Propos recueillis par Thomas Andrei, à Bastia
Julian Palmieri : « J’en avais marre du football pro »

De 2013 à 2016, le SC Bastia a disputé moult rencontres avec un secteur défensif composé de cinq Corses : Cioni, Squillaci, Modesto, Cahuzac et, sur le flan gauche, Julian Palmieri. Si ses quatre coéquipiers ont rangé les crampons, le latéral vient de signer au FC Lupinu, club de Régional 3 fondé en 2020. Pour quoi faire ? Pour participer au développement d’un « grand club populaire », à une époque à laquelle le Sporting n’en serait plus tout à fait un. C’est du moins ce qu’explique l'intéressé dans les gradins du stade d’Erbajolo, au sud de Bastia, accompagné du président Loïc Capretti.

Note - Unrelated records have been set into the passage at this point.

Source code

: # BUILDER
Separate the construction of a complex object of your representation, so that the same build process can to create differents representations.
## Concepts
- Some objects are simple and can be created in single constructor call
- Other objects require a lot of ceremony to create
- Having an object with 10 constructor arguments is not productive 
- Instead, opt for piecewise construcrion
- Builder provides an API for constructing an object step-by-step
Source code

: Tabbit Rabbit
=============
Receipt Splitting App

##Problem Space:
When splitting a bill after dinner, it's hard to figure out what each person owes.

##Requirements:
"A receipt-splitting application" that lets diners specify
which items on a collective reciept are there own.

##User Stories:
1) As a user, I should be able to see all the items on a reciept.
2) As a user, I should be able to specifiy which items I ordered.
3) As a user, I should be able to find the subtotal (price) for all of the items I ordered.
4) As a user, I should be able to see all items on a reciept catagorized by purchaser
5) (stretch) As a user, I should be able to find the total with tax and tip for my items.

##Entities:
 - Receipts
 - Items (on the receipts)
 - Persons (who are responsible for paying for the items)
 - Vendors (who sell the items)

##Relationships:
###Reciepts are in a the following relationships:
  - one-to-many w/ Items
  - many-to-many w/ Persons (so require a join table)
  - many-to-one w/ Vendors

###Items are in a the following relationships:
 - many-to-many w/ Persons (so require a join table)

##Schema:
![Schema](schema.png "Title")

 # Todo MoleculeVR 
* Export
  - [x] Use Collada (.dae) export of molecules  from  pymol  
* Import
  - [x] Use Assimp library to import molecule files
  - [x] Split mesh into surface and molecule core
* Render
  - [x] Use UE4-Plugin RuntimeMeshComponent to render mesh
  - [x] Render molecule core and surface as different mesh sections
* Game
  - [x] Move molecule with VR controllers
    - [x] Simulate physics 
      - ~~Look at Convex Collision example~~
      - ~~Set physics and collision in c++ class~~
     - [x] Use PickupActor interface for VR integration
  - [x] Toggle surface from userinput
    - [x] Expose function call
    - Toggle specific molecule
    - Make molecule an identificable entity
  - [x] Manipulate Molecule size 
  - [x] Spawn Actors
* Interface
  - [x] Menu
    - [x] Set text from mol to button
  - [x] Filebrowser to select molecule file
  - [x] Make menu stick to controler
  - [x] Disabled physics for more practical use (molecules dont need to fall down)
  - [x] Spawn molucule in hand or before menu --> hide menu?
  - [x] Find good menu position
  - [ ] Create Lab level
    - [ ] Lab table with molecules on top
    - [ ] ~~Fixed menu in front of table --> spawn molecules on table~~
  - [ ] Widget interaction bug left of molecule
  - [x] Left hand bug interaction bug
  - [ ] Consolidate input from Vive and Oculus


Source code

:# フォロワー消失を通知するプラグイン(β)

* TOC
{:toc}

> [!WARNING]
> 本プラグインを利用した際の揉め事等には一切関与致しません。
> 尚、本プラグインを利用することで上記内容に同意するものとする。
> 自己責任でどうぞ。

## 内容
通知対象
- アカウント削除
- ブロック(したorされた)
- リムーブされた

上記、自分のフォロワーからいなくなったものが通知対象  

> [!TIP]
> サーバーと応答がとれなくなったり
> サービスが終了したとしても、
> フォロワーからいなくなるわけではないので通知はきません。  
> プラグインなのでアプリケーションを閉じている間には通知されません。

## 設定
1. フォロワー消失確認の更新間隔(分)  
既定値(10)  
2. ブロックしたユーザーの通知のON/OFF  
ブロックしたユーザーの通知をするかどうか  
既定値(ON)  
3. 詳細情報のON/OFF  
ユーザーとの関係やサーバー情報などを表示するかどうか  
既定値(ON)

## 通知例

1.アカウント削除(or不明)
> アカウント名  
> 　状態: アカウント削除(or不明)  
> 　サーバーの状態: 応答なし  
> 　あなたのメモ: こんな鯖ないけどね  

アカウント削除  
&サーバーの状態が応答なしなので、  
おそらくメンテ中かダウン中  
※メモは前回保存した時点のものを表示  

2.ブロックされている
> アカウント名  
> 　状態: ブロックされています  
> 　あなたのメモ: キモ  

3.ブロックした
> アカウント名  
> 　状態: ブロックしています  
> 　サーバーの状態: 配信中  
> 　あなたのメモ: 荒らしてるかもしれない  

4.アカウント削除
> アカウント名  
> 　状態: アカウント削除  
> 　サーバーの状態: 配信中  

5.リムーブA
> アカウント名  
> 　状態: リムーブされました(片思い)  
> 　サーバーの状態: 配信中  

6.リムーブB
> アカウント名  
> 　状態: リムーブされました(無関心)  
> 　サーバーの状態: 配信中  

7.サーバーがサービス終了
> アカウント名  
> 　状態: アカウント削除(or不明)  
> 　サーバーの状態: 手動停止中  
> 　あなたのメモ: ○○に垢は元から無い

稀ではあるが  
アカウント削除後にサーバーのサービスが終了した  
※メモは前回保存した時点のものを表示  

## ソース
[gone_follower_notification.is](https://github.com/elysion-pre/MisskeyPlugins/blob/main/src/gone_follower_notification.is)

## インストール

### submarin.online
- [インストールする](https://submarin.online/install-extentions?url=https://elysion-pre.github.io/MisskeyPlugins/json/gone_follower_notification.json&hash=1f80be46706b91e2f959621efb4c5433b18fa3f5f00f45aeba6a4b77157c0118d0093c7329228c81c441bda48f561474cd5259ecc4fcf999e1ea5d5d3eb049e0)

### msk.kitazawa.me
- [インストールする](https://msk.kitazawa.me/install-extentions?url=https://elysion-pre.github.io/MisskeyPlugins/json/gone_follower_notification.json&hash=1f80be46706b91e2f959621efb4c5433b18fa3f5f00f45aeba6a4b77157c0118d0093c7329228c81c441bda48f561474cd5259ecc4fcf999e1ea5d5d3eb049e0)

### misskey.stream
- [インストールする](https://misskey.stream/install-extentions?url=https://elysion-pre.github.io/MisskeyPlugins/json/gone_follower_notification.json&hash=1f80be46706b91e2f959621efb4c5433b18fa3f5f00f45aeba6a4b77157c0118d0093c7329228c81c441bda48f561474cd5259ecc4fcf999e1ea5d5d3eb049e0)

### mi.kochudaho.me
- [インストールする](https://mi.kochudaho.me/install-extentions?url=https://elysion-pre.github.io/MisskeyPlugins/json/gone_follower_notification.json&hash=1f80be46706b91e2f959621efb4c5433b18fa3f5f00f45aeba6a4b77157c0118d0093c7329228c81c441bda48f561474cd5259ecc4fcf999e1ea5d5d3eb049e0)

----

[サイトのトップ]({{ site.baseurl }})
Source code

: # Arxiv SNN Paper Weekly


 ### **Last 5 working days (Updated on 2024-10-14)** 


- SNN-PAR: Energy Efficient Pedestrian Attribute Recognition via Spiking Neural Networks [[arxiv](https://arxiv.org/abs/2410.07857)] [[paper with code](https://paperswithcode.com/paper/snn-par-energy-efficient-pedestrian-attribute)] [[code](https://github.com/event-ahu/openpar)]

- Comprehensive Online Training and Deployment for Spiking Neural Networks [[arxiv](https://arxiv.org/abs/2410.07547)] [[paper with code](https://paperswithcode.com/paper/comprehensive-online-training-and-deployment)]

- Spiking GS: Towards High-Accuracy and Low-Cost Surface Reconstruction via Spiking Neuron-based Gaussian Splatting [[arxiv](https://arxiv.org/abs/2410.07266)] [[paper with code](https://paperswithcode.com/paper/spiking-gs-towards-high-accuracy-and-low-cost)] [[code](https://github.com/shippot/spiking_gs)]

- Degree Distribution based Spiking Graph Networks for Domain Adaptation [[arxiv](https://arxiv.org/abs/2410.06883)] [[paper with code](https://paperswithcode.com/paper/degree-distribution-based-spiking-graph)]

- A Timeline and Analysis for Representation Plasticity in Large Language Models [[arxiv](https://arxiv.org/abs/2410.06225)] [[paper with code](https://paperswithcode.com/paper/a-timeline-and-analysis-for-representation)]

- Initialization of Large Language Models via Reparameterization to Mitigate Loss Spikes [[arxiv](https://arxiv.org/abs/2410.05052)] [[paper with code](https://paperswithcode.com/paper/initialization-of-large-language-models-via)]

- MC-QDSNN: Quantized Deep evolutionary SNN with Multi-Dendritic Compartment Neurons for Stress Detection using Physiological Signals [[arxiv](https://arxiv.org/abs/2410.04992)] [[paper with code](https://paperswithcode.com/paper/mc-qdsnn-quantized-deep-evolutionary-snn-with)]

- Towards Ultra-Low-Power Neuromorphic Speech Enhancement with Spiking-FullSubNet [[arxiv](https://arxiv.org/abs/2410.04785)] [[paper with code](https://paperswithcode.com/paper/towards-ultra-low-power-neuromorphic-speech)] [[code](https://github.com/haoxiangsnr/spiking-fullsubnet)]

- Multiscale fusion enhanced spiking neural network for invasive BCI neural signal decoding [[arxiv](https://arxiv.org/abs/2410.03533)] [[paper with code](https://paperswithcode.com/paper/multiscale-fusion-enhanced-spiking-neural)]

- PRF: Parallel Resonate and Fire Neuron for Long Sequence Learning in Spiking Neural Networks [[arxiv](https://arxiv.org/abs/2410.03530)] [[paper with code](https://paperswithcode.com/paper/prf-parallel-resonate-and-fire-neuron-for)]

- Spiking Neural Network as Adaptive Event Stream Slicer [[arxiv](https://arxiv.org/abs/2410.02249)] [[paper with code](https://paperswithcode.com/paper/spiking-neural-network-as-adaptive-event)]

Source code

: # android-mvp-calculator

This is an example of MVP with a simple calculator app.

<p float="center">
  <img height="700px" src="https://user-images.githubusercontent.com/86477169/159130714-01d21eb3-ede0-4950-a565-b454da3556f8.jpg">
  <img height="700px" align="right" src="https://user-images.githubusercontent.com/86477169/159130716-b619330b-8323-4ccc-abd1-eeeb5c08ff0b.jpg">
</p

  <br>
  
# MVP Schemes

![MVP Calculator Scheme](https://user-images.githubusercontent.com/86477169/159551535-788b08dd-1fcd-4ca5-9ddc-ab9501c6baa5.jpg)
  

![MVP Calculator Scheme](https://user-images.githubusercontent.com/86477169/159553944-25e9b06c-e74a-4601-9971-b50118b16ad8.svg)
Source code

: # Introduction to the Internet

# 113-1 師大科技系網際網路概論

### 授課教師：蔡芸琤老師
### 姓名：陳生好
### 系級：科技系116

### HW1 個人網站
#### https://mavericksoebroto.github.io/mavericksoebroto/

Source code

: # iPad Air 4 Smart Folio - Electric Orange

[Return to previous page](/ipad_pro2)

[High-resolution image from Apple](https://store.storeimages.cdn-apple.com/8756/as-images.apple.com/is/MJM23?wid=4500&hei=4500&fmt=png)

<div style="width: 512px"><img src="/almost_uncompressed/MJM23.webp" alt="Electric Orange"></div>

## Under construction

Et d’un peu trop de moustiques.

Qu’as-tu ressenti quand Yannick Cahuzac a annoncé la fin de sa carrière en mai dernier ? Ça m’a fait bizarre. Je pense qu’il n’avait pas envie de faire la saison de trop. Mais, avec son âme de leader, je pense qu’il aurait pu faire une année de plus. Comme beaucoup, j’étais un peu surpris, parce que je le voyais finir au Sporting, mais ce n’est plus la politique du club. Ils veulent tourner la page des anciens. C’est comme ça. Tant pis pour eux. Maintenant, Cahu fait le tampon entre le staff et les joueurs à Lens, un club hyper famille, qui correspond très bien à ses valeurs. Je suis content pour lui. Il est d’une gentillesse très rare dans ce milieu. Les gens peuvent comprendre que, pendant toute sa carrière, ils se sont fait une mauvaise image de lui.

Tu as quitté le Sporting pour Lille en 2016. Pourquoi n’es-tu jamais revenu ?On va parler clairement : quand je pars de Lille (le 31 août 2017, NDLR), je gagne 80 000 euros par mois. Je résilie et j’accepte de retourner au Sporting, alors en Ligue 2, pour 15 000 euros par mois. Dans l’idée, tout le monde devait rester. Jean-Louis (Leca), Cahu, Toto (Squillaci). Si tout se passait bien, on remontait assez vite. Malheureusement, les dirigeants – ces génies – nous ont menti. Les dettes montaient à bien plus que 5 millions, et nous avons été rétrogradés en N3. On m’a demandé si je voulais rester. J’ai dit que je pouvais signer en amateur pour aider. Ma maman venait de mourir. J’avais refusé Caen. Mais je ne garantissais pas de rester toute l’année. Les impôts te prennent sur l’année précédente. Si je passais de 80 000 à 2000 euros par mois, j’allais me faire démonter. Je n’aurais pas pu payer. J’allais avoir mon chômage et je ne voulais pas de salaire. Le Sporting disait qu’ils ne pouvaient pas ne rien me verser. Alors j’ai dit : « Écoutez, je vais trouver encore une année ou deux avec un bon petit salaire pour finir de payer mes impôts et une fois que tout est payé, je viendrai en amateur. » Il y a des clubs de Ligue 1 qui m’appelaient. Je n’avais pas trop envie, mais Fred Hantz était à Metz et m’a convaincu. J’ai dit à Ferrandi (Claude de son prénom, alors nouveau président du Sporting, NDLR) que j’allais y aller. On s’est serré la main.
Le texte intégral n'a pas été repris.